Commonly used non-proportional fonts
The change of fonts came into question mainly after the frequent use of ball heads and type wheels. There were occasionally earlier, historical, alternating-type carriers, see z. B. Blickensderfer . The possibility of changing in principle does not mean, however, that changing the type wheel was often used. Type wheels cost the equivalent of around 50 euros in the 1990s, and ball heads considerably more because of the special torsional stiffness required. In private households, the use of several type carriers was therefore the exception. Typewriters with a type carrier for 10 and 12 CPI were supplied as standard. At 12 characters per inch, the character spacing was marginal and the font was designed so that the spacing at 10 characters did not seem too large. However, between 12 and 15 CPI, this distance seemed too large for common type carriers.
The following fonts were common - increments in brackets (10, 12, 1012 for both, 15):
- Serif fonts
- Prestige (10, 1012, 12, also italic 1012)
- Pica (10) or Elite (12, rarely 15)
- Brougham (10, 12, 15)
- Sans serif fonts
- Letter Gothic (12)
- Quadro (rarely 10, 1012, 12, 15)
- Grande (mostly only 10)
- various OCR fonts (mostly only 10)
- Manuscripts
- Script (10, 12, with Brother also 1012)
- Roma (10, 12)
Typewriter fracture types
In the first half of the 20th century there were also typewriters with fracture types in German-speaking countries . These generally had the fracture-typical ligatures ch, ck, tz, st and the long s as additional characters. The typewriter fracture was not unified, that is, there were several versions. The most common was a script derived from the common book fracture. But there were also Schwabacher (or the so-called Neue Schwabacher) and simple textured fonts . Some of these Gothic fonts also had slightly different weights. A special feature of these typewriters, at least for some, was that the keycaps were also labeled in Gothic script. The Gothic fonts did not establish themselves on the typewriter because they are very difficult to read as non-proportional typewriter fonts. Attempts to equip typewriters with proportional Gothic fonts also failed.

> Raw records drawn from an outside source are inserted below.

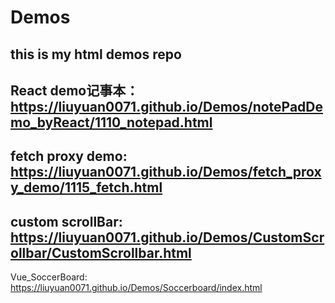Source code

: # Demos
## this is my html demos repo 
React demo记事本： https://liuyuan0071.github.io/Demos/notePadDemo_byReact/1110_notepad.html
---
fetch proxy demo: https://liuyuan0071.github.io/Demos/fetch_proxy_demo/1115_fetch.html
---
custom scrollBar: https://liuyuan0071.github.io/Demos/CustomScrollbar/CustomScrollbar.html
---
Vue_SoccerBoard: https://liuyuan0071.github.io/Demos/Soccerboard/index.html
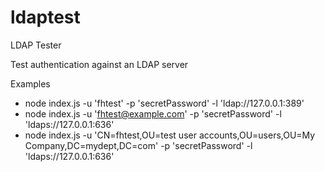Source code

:ldaptest
========

LDAP Tester

Test authentication against an LDAP server

Examples
- node index.js -u 'fhtest' -p 'secretPassword' -l 'ldap://127.0.0.1:389'
- node index.js -u 'fhtest@example.com' -p 'secretPassword' -l 'ldaps://127.0.0.1:636'  
- node index.js -u 'CN=fhtest,OU=test user accounts,OU=users,OU=My Company,DC=mydept,DC=com' -p 'secretPassword' -l 'ldaps://127.0.0.1:636'
    

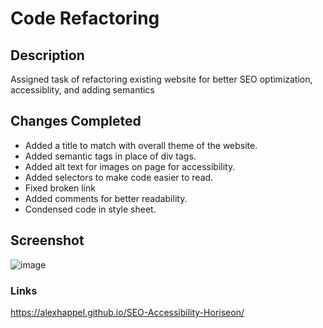 # Code Refactoring

## Description
Assigned task of refactoring existing website for better SEO optimization, accessiblity, and adding semantics

## Changes Completed
* Added a title to match with overall theme of the website.
* Added semantic tags in place of div tags.
* Added alt text for images on page for accessibility.
* Added selectors to make code easier to read.
* Fixed broken link
* Added comments for better readability.
* Condensed code in style sheet.

## Screenshot

![image](https://github.com/AlexHappel/SEO-Accessibility-Horiseon/assets/156026228/488803af-14df-4b4a-9ad4-881b9fdda367)

### Links
https://alexhappel.github.io/SEO-Accessibility-Horiseon/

Digitized typewriter fonts
Now that the typewriter has become almost obsolete, a number of typewriter fonts continue to exist in digitized form as computer fonts . A distinction can be made between the fonts, often referred to as the rough version, which imitate the irregularities in the stroke, the smudging of the color and the structure of the ribbon, and the clean digitization, which is based on the original shape of the metal types.
Examples of clean digitization are e.g. B. the font families Courier , Typewriter MT and Typewriter Elite MT (Monotype), Letter Gothic Std, Orator Std and Prestige Elite Std (Adobe), FF Magda Clean and FF Elementa (FontFont), Pica 10 Pitch BT and Script 12 Pitch BT ( Bitstream).
Of the Rough versions abound, many well as free fonts. The first commercial, rough digitized typewriter font was FF Trixie (1991) by Erik van Blokland.
Web links
Individual evidence
- ↑ Handbook of Fonts. A compilation of the fonts of the type foundries of the German language, sorted by genre. Albrecht Seemann Verlag, Leipzig, 1926.